REQUIREMENT — Within the entries below, find the portion that opens with the line containing "Enkelimmekäänkö" and closes with the line containing "Enkelisihänkään". Retype that portion exactly and only.

RECORDED DATA —

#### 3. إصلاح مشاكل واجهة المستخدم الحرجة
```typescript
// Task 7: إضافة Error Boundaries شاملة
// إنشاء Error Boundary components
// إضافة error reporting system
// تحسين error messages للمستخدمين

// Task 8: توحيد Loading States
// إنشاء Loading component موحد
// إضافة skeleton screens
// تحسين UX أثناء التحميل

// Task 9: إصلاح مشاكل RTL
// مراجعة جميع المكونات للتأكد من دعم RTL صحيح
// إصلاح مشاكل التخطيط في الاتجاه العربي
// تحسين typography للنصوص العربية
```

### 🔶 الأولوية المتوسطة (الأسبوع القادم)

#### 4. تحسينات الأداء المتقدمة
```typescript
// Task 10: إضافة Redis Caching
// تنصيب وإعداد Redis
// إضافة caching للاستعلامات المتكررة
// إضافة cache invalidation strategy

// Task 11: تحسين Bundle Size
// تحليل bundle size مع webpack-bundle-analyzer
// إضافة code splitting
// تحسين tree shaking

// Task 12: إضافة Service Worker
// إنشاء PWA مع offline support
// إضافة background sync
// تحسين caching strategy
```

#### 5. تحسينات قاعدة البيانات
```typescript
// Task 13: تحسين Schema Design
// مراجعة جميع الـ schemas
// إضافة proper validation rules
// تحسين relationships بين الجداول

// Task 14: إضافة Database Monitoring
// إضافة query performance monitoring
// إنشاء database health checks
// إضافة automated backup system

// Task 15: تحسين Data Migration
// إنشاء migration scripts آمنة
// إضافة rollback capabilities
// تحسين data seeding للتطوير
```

---

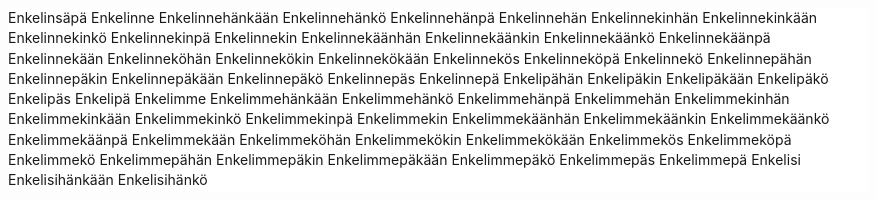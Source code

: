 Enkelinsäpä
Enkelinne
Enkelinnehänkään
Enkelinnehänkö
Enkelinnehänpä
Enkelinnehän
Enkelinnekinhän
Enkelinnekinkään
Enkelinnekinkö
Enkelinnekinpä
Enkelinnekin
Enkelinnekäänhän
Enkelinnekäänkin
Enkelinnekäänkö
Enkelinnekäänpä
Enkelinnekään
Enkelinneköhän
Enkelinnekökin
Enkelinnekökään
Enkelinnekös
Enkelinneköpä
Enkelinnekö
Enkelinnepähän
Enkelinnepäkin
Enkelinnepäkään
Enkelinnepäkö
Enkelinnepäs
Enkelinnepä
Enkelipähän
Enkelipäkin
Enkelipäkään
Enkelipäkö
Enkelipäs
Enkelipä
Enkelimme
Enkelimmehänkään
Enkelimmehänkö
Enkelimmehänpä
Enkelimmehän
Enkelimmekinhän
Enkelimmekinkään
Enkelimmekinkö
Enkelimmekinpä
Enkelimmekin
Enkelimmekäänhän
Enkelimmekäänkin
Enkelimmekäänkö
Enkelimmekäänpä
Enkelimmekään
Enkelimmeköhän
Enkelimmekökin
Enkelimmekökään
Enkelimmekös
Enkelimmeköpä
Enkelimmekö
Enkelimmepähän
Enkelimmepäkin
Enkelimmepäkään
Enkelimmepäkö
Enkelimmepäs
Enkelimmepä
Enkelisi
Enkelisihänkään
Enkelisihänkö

...

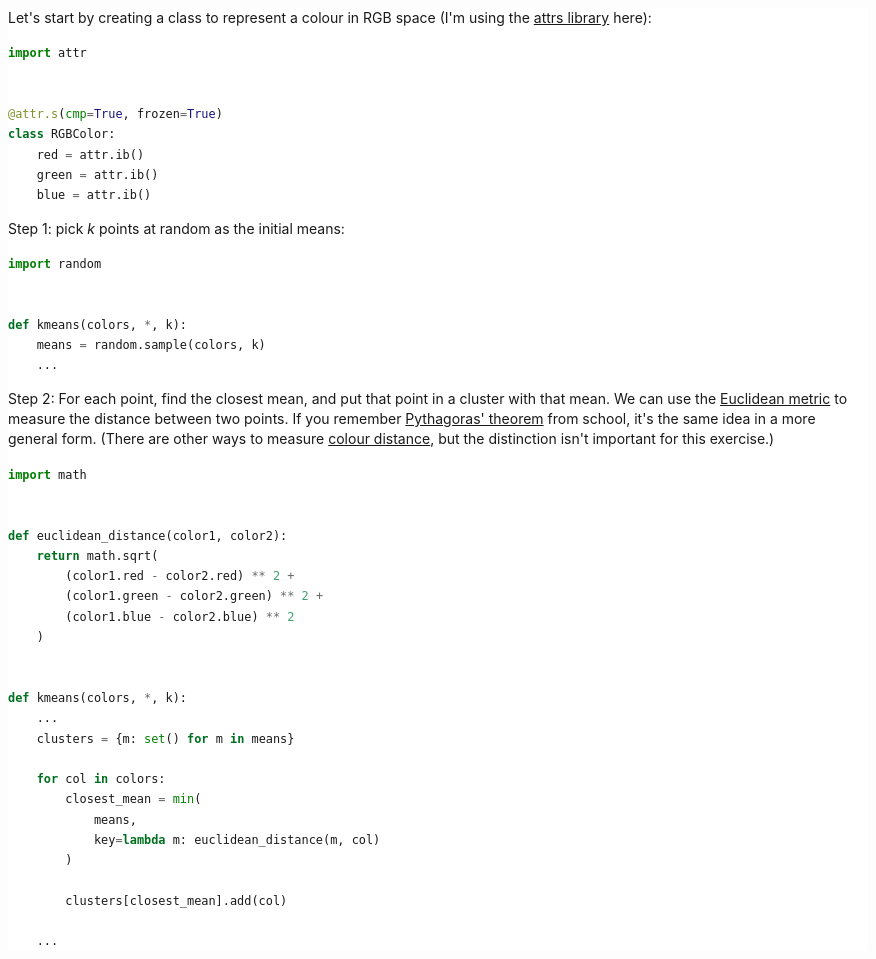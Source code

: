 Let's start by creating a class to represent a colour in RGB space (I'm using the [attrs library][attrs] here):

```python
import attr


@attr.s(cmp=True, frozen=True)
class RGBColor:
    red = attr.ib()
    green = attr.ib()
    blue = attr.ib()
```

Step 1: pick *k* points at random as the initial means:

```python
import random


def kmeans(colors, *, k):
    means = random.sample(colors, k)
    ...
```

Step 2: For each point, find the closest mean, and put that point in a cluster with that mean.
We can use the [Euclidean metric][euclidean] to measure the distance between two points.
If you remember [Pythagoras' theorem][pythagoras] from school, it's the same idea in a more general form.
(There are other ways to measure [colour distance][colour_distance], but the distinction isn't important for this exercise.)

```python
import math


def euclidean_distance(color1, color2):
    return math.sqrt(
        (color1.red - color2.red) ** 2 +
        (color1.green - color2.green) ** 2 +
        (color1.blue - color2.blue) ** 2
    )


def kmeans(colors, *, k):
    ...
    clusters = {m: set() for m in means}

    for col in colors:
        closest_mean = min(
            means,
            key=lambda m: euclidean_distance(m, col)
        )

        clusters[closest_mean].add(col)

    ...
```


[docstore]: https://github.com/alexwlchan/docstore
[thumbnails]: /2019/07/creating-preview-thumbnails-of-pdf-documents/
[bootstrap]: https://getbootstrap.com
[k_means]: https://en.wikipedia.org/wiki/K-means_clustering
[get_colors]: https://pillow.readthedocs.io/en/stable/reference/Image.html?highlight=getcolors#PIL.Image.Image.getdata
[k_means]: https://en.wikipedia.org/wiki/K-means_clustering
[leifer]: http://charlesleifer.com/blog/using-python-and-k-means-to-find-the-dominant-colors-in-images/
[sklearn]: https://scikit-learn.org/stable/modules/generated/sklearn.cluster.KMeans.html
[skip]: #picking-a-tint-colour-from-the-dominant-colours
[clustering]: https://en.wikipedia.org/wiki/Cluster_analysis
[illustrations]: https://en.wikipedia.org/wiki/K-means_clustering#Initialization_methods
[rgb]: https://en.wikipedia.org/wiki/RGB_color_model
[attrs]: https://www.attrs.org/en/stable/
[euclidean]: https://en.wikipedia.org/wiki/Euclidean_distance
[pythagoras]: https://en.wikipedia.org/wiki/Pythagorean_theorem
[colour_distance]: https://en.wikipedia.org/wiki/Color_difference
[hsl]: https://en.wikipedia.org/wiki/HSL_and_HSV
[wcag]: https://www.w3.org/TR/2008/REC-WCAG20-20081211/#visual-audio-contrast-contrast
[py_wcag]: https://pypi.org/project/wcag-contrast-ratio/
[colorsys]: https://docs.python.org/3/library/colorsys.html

EXERCISE OUTPUT —
Enkelimmekäänkö
Enkelimmekäänpä
Enkelimmekään
Enkelimmeköhän
Enkelimmekökin
Enkelimmekökään
Enkelimmekös
Enkelimmeköpä
Enkelimmekö
Enkelimmepähän
Enkelimmepäkin
Enkelimmepäkään
Enkelimmepäkö
Enkelimmepäs
Enkelimmepä
Enkelisi
Enkelisihänkään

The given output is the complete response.